• **Task directions**: Look through the records below for the line with "- Verifica que la URL sea correcta". Return that line and each one after it up to and including the line with "3. **Intenta con un navegador diferente**", exactly.
╭──
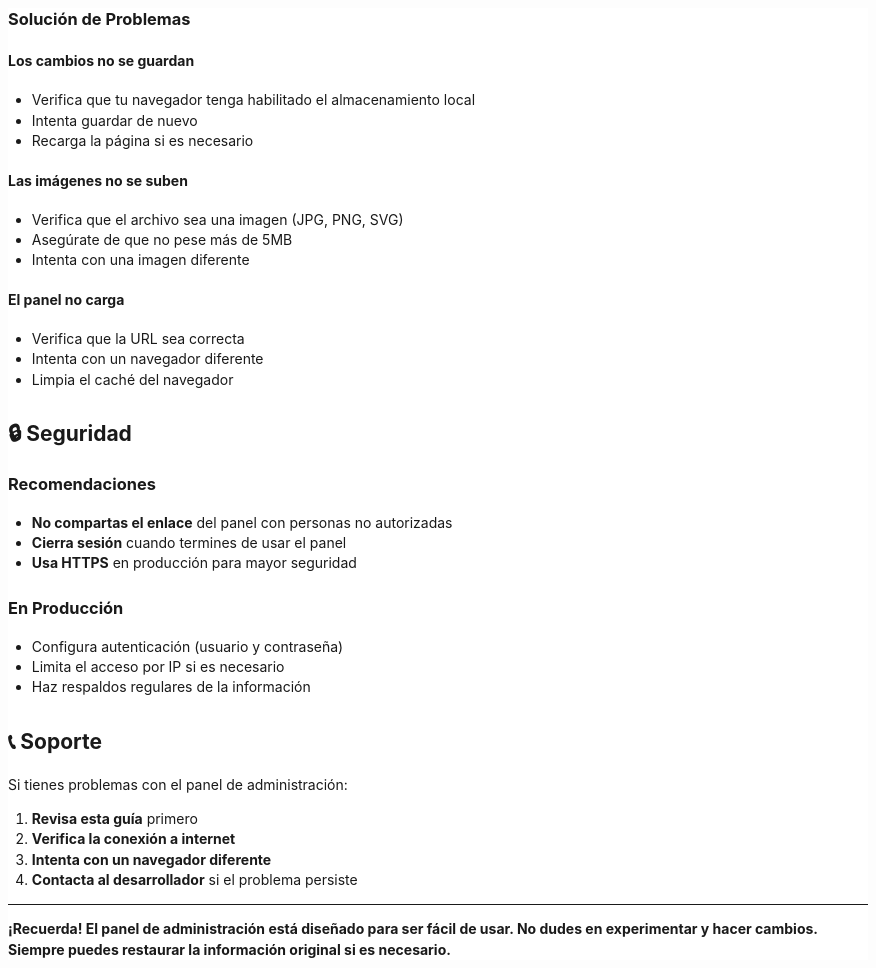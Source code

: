 ### Solución de Problemas

#### Los cambios no se guardan
- Verifica que tu navegador tenga habilitado el almacenamiento local
- Intenta guardar de nuevo
- Recarga la página si es necesario

#### Las imágenes no se suben
- Verifica que el archivo sea una imagen (JPG, PNG, SVG)
- Asegúrate de que no pese más de 5MB
- Intenta con una imagen diferente

#### El panel no carga
- Verifica que la URL sea correcta
- Intenta con un navegador diferente
- Limpia el caché del navegador

## 🔒 Seguridad

### Recomendaciones
- **No compartas el enlace** del panel con personas no autorizadas
- **Cierra sesión** cuando termines de usar el panel
- **Usa HTTPS** en producción para mayor seguridad

### En Producción
- Configura autenticación (usuario y contraseña)
- Limita el acceso por IP si es necesario
- Haz respaldos regulares de la información

## 📞 Soporte

Si tienes problemas con el panel de administración:

1. **Revisa esta guía** primero
2. **Verifica la conexión a internet**
3. **Intenta con un navegador diferente**
4. **Contacta al desarrollador** si el problema persiste

---

**¡Recuerda! El panel de administración está diseñado para ser fácil de usar. No dudes en experimentar y hacer cambios. Siempre puedes restaurar la información original si es necesario.**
╰──
• **Written answer**:
- Verifica que la URL sea correcta
- Intenta con un navegador diferente
- Limpia el caché del navegador

## 🔒 Seguridad

### Recomendaciones
- **No compartas el enlace** del panel con personas no autorizadas
- **Cierra sesión** cuando termines de usar el panel
- **Usa HTTPS** en producción para mayor seguridad

### En Producción
- Configura autenticación (usuario y contraseña)
- Limita el acceso por IP si es necesario
- Haz respaldos regulares de la información

## 📞 Soporte

Si tienes problemas con el panel de administración:

1. **Revisa esta guía** primero
2. **Verifica la conexión a internet**
3. **Intenta con un navegador diferente**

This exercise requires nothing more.